Ultimately, to impose a modern viewpoint upon things, it is not always necessary to be fully eloquent and exact in one's command of a language in order to express and deliver one's feelings.  I know this from speaking to a friend of mine in Finland, Heidi.  Her English is far from being absolutely perfect yet she possesses a very good vocabulary and can convey thoughts, feelings and her meaning without it being exact and absolutely correct.  I know she wants me to correct her but I find myself doing so only when she makes real a real faux pas in what she has to say rather than picking up on every little spelling mistake and grammatical error.  It would make our conversations seem contrived, boring and like those between a teacher and student.  She knows when she makes mistakes but cannot always manage to phrase everything she wants yet she can convey what she is feeling.  Hence, this has sometimes I have affectionately named her English as being "Heidi English" (to her delight I hasten to add).  This follows in the tradition of bad movies liked by my friends Fred and Devin as re-categorized "Fred movies" and "Devin movies" respectively.   Heidi worries incessantly about what other people would think of her English yet she is confident enough to speak and write it with me.  And I don't have to "dumb down" my English with her, and we can talk on all be they matters, serious, fun, intellectual, etc.  I do miss having academic conversations with most people around me, but that is in part my fault, yet finding people with like minds and outlooks of ideas to share opinions and knowledge with has always been rare.  I am grateful for those few friends on that similar level I have.

This attitude and outlook towards language in some ways might seem a contradiction in terms towards my usual philosophy.  I must confess in someways I am rather a purist in terms of language and how I hate it when a language is corrupted and wrecked by people who simply are lazy and cannot enunciate their words correctly.  I suppose for me it's mostly frustration and annoyance at the laziness and arrogance that people have towards communication.  I wince and shudder on buses when you "overhear" conversations, and as anyone will tell you who's been on a London bus, it's hearing those booming voices of teenage girls, each of them sprawled over a seat and refusing to move for others, ensuring that each and other passenger on the top deck can hear their conversation.  On subjects as fascinating as how badly they are treated by their boyfriends, or their wild sex lives, or what would be simply dismissed as banal gossip, punctuated with much teeth sucking and expletives at individuals who dare to look around at the cause of the unnecessary drivel  (sorry, conversation) we are being forced to eavesdrop upon.   And the same words/statements are repeated over and over again in a half patois/half lazy form of English.  This is a generation by whom writing is communicating via abbreviations and text speak.  These are people who have supposedly been "educated" yet somehow these random bleetings are allowed to pass as English in schools today.  Frightening.  Heidi, who has never lived nor been educated in England, possesses a better command of English (without having to endlessly repeat herself) than these morons.  Yes, tolerance is essential in this day and age, but why should it extend into the domain of stupidity and ignorance?

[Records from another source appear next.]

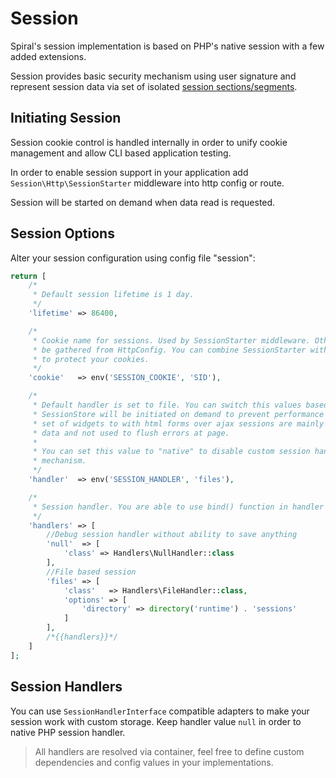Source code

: # Session
Spiral's session implementation is based on PHP's native session with a few added extensions.

Session provides basic security mechanism using user signature and represent session data via set of isolated [session sections/segments](/old/sessionsion/usage.md).
 
## Initiating Session
Session cookie control is handled internally in order to unify cookie management and allow CLI based application testing.

In order to enable session support in your application add `Session\Http\SessionStarter` middleware into http config or route.

Session will be started on demand when data read is requested.

## Session Options
Alter your session configuration using config file "session":

```php
return [
    /*
     * Default session lifetime is 1 day.
     */
    'lifetime' => 86400,

    /*
     * Cookie name for sessions. Used by SessionStarter middleware. Other cookies options will
     * be gathered from HttpConfig. You can combine SessionStarter with CookieManager in order
     * to protect your cookies.
     */
    'cookie'   => env('SESSION_COOKIE', 'SID'),

    /*
     * Default handler is set to file. You can switch this values based on your environments.
     * SessionStore will be initiated on demand to prevent performance issues. Since spiral provides
     * set of widgets to with html forms over ajax sessions are mainly used to store authorization
     * data and not used to flush errors at page.
     *
     * You can set this value to "native" to disable custom session handler and use default php
     * mechanism.
     */
    'handler'  => env('SESSION_HANDLER', 'files'),

    /*
     * Session handler. You are able to use bind() function in handler options.
     */
    'handlers' => [
        //Debug session handler without ability to save anything
        'null'  => [
            'class' => Handlers\NullHandler::class
        ],
        //File based session
        'files' => [
            'class'   => Handlers\FileHandler::class,
            'options' => [
                'directory' => directory('runtime') . 'sessions'
            ]
        ],
        /*{{handlers}}*/
    ]
];
```

## Session Handlers
You can use `SessionHandlerInterface` compatible adapters to make your session work with custom storage. Keep handler value `null` in order to native PHP session handler.

> All handlers are resolved via container, feel free to define custom dependencies and config values in your implementations.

  1. I feel exactly the same way about the conversations I overhear on the train. And I get very steamed at the absurd over-explicitness of British public announcements, written and spoken:

    'Any refreshments from the trolley on this service this morning?'

    'Ticket checks are in operation at this station today. Please have your ticket ready for inspection.'

    'Manea is a request stop. Passengers wishing to leave the train at Manea should inform the guard so that he can arrange for the train to stop to allow them to alight.'

    A concise 'WTF?' to all that.

    It's the exact opposite of Greece where I lived for 15 years, where the simplest information has to be prized out of officialdom.

  2. Thank you, Steve, and welcome to my "Sermons" page! Yes, there are frequent interrobangs that go through my head on public transport, normally preceded by the same acronym as you have cited above.